(Dataset entries)

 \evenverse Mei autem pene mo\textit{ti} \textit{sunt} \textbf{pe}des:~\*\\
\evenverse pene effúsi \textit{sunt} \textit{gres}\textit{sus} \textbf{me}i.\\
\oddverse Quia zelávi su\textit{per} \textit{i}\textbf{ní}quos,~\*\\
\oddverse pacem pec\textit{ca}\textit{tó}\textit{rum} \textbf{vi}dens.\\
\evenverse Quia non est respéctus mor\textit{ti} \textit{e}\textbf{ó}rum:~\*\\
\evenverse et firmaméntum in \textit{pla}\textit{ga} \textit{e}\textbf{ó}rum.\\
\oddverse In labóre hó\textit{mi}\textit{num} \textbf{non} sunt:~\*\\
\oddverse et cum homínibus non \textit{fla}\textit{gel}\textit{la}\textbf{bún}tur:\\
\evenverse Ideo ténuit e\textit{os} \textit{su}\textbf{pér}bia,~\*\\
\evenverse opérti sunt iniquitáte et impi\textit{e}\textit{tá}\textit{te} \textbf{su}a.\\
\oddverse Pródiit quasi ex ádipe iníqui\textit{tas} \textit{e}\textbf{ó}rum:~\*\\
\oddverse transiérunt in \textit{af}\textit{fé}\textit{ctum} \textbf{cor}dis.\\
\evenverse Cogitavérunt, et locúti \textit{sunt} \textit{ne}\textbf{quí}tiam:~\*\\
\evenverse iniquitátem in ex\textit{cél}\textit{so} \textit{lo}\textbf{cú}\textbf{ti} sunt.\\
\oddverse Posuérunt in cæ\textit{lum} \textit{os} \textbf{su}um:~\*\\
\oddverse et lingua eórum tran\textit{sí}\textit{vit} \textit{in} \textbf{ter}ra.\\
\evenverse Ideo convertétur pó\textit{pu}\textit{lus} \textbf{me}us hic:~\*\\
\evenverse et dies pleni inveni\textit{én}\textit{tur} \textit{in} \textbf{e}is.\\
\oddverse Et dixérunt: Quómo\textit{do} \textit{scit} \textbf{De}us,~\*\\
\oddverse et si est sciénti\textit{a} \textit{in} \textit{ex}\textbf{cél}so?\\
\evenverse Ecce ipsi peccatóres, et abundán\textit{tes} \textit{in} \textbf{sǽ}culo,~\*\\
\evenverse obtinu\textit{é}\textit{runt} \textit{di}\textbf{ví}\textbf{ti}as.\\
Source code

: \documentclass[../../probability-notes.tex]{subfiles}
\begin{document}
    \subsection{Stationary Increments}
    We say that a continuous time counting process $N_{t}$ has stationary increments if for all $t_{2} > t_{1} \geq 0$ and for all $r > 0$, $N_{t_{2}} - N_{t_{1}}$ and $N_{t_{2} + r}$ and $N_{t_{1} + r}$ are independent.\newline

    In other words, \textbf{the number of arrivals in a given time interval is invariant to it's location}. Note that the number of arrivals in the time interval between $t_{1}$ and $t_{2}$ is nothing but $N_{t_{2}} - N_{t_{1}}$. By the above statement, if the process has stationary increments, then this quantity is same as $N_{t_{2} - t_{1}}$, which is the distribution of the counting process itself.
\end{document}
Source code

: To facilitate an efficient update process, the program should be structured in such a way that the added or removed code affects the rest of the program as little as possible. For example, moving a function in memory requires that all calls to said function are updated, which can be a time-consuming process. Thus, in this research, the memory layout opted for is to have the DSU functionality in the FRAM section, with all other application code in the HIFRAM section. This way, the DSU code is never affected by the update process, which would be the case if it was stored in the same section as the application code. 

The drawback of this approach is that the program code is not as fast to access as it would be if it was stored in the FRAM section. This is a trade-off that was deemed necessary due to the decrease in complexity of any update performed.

Brief: Provide a verbatim copy of all the entries.

Solution for this problem:
 \evenverse Mei autem pene mo\textit{ti} \textit{sunt} \textbf{pe}des:~\*\\
\evenverse pene effúsi \textit{sunt} \textit{gres}\textit{sus} \textbf{me}i.\\
\oddverse Quia zelávi su\textit{per} \textit{i}\textbf{ní}quos,~\*\\
\oddverse pacem pec\textit{ca}\textit{tó}\textit{rum} \textbf{vi}dens.\\
\evenverse Quia non est respéctus mor\textit{ti} \textit{e}\textbf{ó}rum:~\*\\
\evenverse et firmaméntum in \textit{pla}\textit{ga} \textit{e}\textbf{ó}rum.\\
\oddverse In labóre hó\textit{mi}\textit{num} \textbf{non} sunt:~\*\\
\oddverse et cum homínibus non \textit{fla}\textit{gel}\textit{la}\textbf{bún}tur:\\
\evenverse Ideo ténuit e\textit{os} \textit{su}\textbf{pér}bia,~\*\\
\evenverse opérti sunt iniquitáte et impi\textit{e}\textit{tá}\textit{te} \textbf{su}a.\\
\oddverse Pródiit quasi ex ádipe iníqui\textit{tas} \textit{e}\textbf{ó}rum:~\*\\
\oddverse transiérunt in \textit{af}\textit{fé}\textit{ctum} \textbf{cor}dis.\\
\evenverse Cogitavérunt, et locúti \textit{sunt} \textit{ne}\textbf{quí}tiam:~\*\\
\evenverse iniquitátem in ex\textit{cél}\textit{so} \textit{lo}\textbf{cú}\textbf{ti} sunt.\\
\oddverse Posuérunt in cæ\textit{lum} \textit{os} \textbf{su}um:~\*\\
\oddverse et lingua eórum tran\textit{sí}\textit{vit} \textit{in} \textbf{ter}ra.\\
\evenverse Ideo convertétur pó\textit{pu}\textit{lus} \textbf{me}us hic:~\*\\
\evenverse et dies pleni inveni\textit{én}\textit{tur} \textit{in} \textbf{e}is.\\
\oddverse Et dixérunt: Quómo\textit{do} \textit{scit} \textbf{De}us,~\*\\
\oddverse et si est sciénti\textit{a} \textit{in} \textit{ex}\textbf{cél}so?\\
\evenverse Ecce ipsi peccatóres, et abundán\textit{tes} \textit{in} \textbf{sǽ}culo,~\*\\
\evenverse obtinu\textit{é}\textit{runt} \textit{di}\textbf{ví}\textbf{ti}as.\\
Source code

: \documentclass[../../probability-notes.tex]{subfiles}
\begin{document}
    \subsection{Stationary Increments}
    We say that a continuous time counting process $N_{t}$ has stationary increments if for all $t_{2} > t_{1} \geq 0$ and for all $r > 0$, $N_{t_{2}} - N_{t_{1}}$ and $N_{t_{2} + r}$ and $N_{t_{1} + r}$ are independent.\newline

    In other words, \textbf{the number of arrivals in a given time interval is invariant to it's location}. Note that the number of arrivals in the time interval between $t_{1}$ and $t_{2}$ is nothing but $N_{t_{2}} - N_{t_{1}}$. By the above statement, if the process has stationary increments, then this quantity is same as $N_{t_{2} - t_{1}}$, which is the distribution of the counting process itself.
\end{document}
Source code

: To facilitate an efficient update process, the program should be structured in such a way that the added or removed code affects the rest of the program as little as possible. For example, moving a function in memory requires that all calls to said function are updated, which can be a time-consuming process. Thus, in this research, the memory layout opted for is to have the DSU functionality in the FRAM section, with all other application code in the HIFRAM section. This way, the DSU code is never affected by the update process, which would be the case if it was stored in the same section as the application code. 

The drawback of this approach is that the program code is not as fast to access as it would be if it was stored in the FRAM section. This is a trade-off that was deemed necessary due to the decrease in complexity of any update performed.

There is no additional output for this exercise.